**What this task involves**. Working from the entries below, count every line that includes the word "dscript". Return the figure alone.

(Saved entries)
== == ==
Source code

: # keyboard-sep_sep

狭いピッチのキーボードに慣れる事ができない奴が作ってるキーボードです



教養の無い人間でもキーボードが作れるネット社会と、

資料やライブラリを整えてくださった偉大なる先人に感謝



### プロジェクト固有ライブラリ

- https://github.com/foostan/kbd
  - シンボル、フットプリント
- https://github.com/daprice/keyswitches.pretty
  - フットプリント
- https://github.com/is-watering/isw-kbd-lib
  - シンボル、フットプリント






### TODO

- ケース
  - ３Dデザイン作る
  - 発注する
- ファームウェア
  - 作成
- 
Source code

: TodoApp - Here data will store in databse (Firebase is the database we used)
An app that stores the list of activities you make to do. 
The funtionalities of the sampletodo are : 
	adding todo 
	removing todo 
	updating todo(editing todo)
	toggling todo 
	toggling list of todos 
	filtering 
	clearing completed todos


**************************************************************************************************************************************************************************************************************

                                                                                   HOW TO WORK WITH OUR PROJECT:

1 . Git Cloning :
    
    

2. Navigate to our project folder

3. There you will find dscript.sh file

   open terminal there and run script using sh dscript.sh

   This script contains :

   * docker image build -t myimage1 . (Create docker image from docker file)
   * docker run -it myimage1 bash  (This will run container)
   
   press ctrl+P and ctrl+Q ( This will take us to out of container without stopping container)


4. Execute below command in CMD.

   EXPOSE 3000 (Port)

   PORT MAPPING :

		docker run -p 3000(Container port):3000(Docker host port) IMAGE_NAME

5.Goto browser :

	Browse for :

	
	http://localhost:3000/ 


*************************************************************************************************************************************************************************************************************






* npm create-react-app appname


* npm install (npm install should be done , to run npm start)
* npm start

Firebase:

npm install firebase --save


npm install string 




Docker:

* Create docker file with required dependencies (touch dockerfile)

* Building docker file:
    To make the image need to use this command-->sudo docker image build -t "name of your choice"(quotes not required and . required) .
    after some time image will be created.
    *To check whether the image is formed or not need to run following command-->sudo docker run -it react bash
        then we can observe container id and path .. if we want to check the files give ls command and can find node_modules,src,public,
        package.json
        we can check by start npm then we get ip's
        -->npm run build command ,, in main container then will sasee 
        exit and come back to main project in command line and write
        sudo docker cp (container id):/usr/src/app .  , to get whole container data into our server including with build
== == ==
**Task result**. 2